Entrepreneurs’ relief needs perfect timing. A recent tribunal considered a disputed claim for entrepreneurs’ relief (ER) by a former director in respect of shares sold in a company which he helped establish. The case centered on the timing of the sale. What’s the timing got to do with it?
ENTREPRENEURS’ RELIEF (ER)
The government continue to find ways to restrict where capital gains tax relief in the form of entrepreneurs’ relief (ER) can be claimed, but it can still be a very valuable tax break. It offers business owners a 10% tax rate on gains they make from selling part or all of their business. There are many conditions to meet but with the right planning, they are relatively straight forward.
ER BASIC CONDITIONS
The conditions for ER differ slightly depending on whether your business is incorporated or not. For company shares the following must apply for at least one year before you sell them:
- the company’s, or group of companies, main activities involve ‘trading’
- you own at least 5% of ordinary shares and voting rights in the company
- you’re an employee, director or company secretary of the company (or one in the same group of companies)
THE CASE IN QUESTION
Mr Moore (M) founded Alpha Micro Components in 1995 with two colleagues. He owned 30% of its shares. A disagreement between M and his fellow directors culminated in M’s resignation and an agreement that the company would buy back his shares. The share purchase agreement and the resignation were noted in the company records in May 2008, but these stated that the date M resigned was in February 2008.
The share sale went ahead and in due course M declared the resulting capital gain on his tax return and claimed ER of £37,500. As frequently happens when ER is claimed HMRC reviewed M’s tax return and following an enquiry refused the claim. M appealed to the First-tier Tribunal (FTT).
HMRC argued that while M met the first two conditions he failed to meet the final one because he had not been a director or employee at the time of the share sale; he had resigned three months earlier. Trap: A break between being a director or an employee and selling shares in a company, even for a day, will mean that ER can’t be claimed.

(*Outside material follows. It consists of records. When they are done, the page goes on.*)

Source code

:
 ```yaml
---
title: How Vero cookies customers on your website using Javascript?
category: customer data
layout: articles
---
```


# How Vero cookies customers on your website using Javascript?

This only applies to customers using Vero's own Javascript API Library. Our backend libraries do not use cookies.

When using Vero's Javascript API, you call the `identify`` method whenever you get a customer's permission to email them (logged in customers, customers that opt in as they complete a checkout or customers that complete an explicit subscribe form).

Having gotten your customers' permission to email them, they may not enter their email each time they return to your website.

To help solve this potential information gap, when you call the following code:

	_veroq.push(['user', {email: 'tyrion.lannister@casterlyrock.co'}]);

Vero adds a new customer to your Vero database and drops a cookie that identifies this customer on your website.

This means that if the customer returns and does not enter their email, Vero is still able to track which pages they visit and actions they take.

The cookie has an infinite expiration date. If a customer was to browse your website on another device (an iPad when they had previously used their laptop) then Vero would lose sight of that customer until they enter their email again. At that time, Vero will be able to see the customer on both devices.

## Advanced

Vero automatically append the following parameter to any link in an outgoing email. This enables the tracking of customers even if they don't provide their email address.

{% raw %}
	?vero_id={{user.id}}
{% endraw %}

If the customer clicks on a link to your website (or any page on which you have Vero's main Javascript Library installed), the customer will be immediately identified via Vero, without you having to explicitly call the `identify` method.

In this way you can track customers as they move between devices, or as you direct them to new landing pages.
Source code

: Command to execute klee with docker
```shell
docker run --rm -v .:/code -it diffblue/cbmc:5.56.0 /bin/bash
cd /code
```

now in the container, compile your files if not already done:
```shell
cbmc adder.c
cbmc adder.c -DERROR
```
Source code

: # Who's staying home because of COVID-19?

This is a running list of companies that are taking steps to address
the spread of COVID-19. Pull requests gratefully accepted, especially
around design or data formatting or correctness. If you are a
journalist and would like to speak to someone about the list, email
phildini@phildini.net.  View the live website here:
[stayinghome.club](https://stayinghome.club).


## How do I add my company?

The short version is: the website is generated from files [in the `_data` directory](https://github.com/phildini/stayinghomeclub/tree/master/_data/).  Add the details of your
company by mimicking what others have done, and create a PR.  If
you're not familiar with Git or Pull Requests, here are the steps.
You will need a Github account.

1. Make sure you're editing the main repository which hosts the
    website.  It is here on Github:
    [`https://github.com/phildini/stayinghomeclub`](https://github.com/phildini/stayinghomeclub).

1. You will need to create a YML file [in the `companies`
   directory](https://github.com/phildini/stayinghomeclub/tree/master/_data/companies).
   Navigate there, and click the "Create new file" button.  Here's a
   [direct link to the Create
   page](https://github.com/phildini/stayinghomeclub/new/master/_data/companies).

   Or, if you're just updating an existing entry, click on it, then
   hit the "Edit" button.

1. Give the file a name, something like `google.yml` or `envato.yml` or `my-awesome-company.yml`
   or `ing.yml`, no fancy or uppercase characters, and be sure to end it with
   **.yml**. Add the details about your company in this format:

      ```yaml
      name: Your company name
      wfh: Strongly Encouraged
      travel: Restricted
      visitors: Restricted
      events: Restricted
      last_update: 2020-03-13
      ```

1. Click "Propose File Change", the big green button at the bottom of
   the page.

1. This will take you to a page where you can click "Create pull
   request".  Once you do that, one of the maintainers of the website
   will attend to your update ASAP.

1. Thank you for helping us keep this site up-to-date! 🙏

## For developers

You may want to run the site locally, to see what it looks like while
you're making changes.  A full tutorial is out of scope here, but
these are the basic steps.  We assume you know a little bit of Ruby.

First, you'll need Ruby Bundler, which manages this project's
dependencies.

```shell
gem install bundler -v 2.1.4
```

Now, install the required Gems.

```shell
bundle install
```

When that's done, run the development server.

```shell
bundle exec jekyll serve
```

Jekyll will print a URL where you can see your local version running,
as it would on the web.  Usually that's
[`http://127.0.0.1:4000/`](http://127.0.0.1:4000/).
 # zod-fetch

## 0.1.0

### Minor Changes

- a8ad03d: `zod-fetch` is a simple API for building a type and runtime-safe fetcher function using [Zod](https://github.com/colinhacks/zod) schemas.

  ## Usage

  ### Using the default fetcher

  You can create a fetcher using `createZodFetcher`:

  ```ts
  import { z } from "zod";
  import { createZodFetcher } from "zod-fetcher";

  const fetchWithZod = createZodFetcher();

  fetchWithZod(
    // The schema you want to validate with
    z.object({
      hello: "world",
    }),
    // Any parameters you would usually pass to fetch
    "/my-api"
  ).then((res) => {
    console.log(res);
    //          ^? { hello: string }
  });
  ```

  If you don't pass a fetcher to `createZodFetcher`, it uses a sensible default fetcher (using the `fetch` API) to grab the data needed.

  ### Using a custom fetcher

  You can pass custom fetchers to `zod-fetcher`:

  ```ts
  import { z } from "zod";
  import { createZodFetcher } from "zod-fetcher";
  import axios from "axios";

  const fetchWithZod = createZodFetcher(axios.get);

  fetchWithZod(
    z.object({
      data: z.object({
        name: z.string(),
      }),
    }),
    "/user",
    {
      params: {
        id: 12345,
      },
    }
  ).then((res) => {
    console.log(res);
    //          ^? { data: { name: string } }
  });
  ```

At the FTT M conceded HMRC’s point over timing, but then argued that ER was still due because a binding agreement to sell his shares had been reached at the time he resigned. That would have preserved M’s right to ER. The FTT quickly unearthed facts that didn’t support this either. The company had not been in a financial position to make an agreement. It seemed to be more a situation that M had resigned and left the company suddenly.
If you are in a similar position to M, or you intend to sell shares in your company for any other reason, you should remain a director until the sale or until a definite agreement for sale is reached.
Where it’s not possible to remain a director, negotiate an agreement (in writing) that they retain some role in the company as an employee. It can be a loose arrangement, and unpaid; as long as it’s genuine it’s sufficient for ER purposes.
The director’s claim for ER failed because he resigned shortly before he sold his shares. You must be a director or employee at the time shares are sold or at least have a binding sale agreement. Agreeing to work as an employee under a loose arrangement, even unpaid, will be enough to avoid ER being lost.